- **Excerpted data**
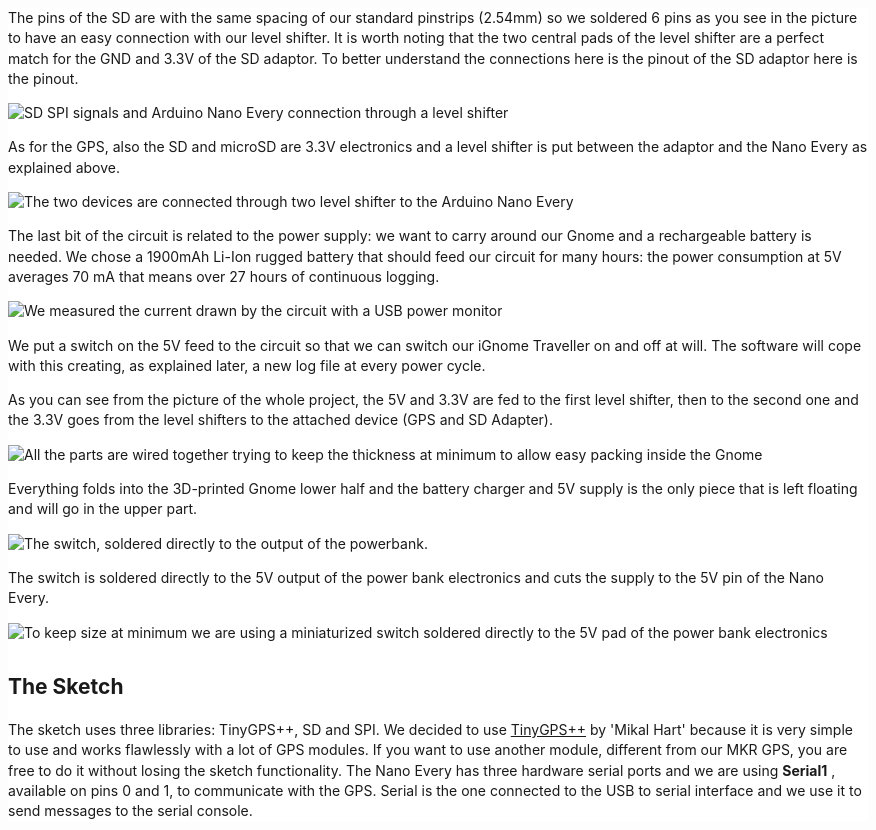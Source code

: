The pins of the SD are with the same spacing of our standard pinstrips (2.54mm) so we soldered 6 pins as you see in the picture to have an easy connection with our level shifter. It is worth noting that the two central pads of the level shifter are a perfect match for the GND and 3.3V of the SD adaptor. To better understand the connections here is the pinout of the SD adaptor here is the pinout.

![SD SPI signals and Arduino Nano Every connection through a level shifter](assets/pinssd_1IsL1Uq47e.jpg)


As for the GPS, also the SD and microSD are 3.3V electronics and a level shifter is put between the adaptor and the Nano Every as explained above.

![The two devices are connected through two level shifter to the Arduino Nano Every](assets/gps*sd*a5ucrgmjyN.jpg)


The last bit of the circuit is related to the power supply: we want to carry around our Gnome and a rechargeable battery is needed. We chose a 1900mAh Li-Ion rugged battery that should feed our circuit for many hours: the power consumption at 5V averages 70 mA that means over 27 hours of continuous logging.

![We measured the current drawn by the circuit with a USB power monitor](assets/power*consumption*1djY4jinsV.jpg)



We put a switch on the 5V feed to the circuit so that we can switch our iGnome Traveller on and off at will. The software will cope with this creating, as explained later, a new log file at every power cycle.

As you can see from the picture of the whole project, the 5V and 3.3V are fed to the first level shifter, then to the second one and the 3.3V goes from the level shifters to the attached device (GPS and SD Adapter).

![All the parts are wired together trying to keep the thickness at minimum to allow easy packing inside the Gnome](assets/complete*gnome*OFaUfEs4vM.jpg)


Everything folds into the 3D-printed Gnome lower half and the battery charger and 5V supply is the only piece that is left floating and will go in the upper part.

![The switch, soldered directly to the output of the powerbank.](assets/inside*gnome*SqDVg4xcIB.jpg)

The switch is soldered directly to the 5V output of the power bank electronics and cuts the supply to the 5V pin of the Nano Every.

![To keep size at minimum we are using a miniaturized switch soldered directly to the 5V pad of the power bank electronics](assets/switch_4HPfsUXZRb.jpg)



## The Sketch

The sketch uses three libraries: TinyGPS++, SD and SPI. We decided to use [TinyGPS++](http://arduiniana.org/libraries/tinygpsplus/) by 'Mikal Hart' because it is very simple to use and works flawlessly with a lot of GPS modules. If you want to use another module, different from our MKR GPS, you are free to do it without losing the sketch functionality. The Nano Every has three hardware serial ports and we are using **Serial1** , available on pins 0 and 1, to communicate with the GPS. Serial is the one connected to the USB to serial interface and we use it to send messages to the serial console.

- **Task objective**
Set down the records above exactly as written, beginning with the first line and ending with the line that contains "of the powerbank.](assets/inside*gnome*SqDVg4xcIB.jpg)", and do not include pictures.

- **Result for this task**
Source code

:The pins of the SD are with the same spacing of our standard pinstrips (2.54mm) so we soldered 6 pins as you see in the picture to have an easy connection with our level shifter. It is worth noting that the two central pads of the level shifter are a perfect match for the GND and 3.3V of the SD adaptor. To better understand the connections here is the pinout of the SD adaptor here is the pinout.

![SD SPI signals and Arduino Nano Every connection through a level shifter](assets/pinssd_1IsL1Uq47e.jpg)


As for the GPS, also the SD and microSD are 3.3V electronics and a level shifter is put between the adaptor and the Nano Every as explained above.

![The two devices are connected through two level shifter to the Arduino Nano Every](assets/gps*sd*a5ucrgmjyN.jpg)


The last bit of the circuit is related to the power supply: we want to carry around our Gnome and a rechargeable battery is needed. We chose a 1900mAh Li-Ion rugged battery that should feed our circuit for many hours: the power consumption at 5V averages 70 mA that means over 27 hours of continuous logging.

![We measured the current drawn by the circuit with a USB power monitor](assets/power*consumption*1djY4jinsV.jpg)



We put a switch on the 5V feed to the circuit so that we can switch our iGnome Traveller on and off at will. The software will cope with this creating, as explained later, a new log file at every power cycle.

As you can see from the picture of the whole project, the 5V and 3.3V are fed to the first level shifter, then to the second one and the 3.3V goes from the level shifters to the attached device (GPS and SD Adapter).

![All the parts are wired together trying to keep the thickness at minimum to allow easy packing inside the Gnome](assets/complete*gnome*OFaUfEs4vM.jpg)


Everything folds into the 3D-printed Gnome lower half and the battery charger and 5V supply is the only piece that is left floating and will go in the upper part.

![The switch, soldered directly to the output of the powerbank.](assets/inside*gnome*SqDVg4xcIB.jpg)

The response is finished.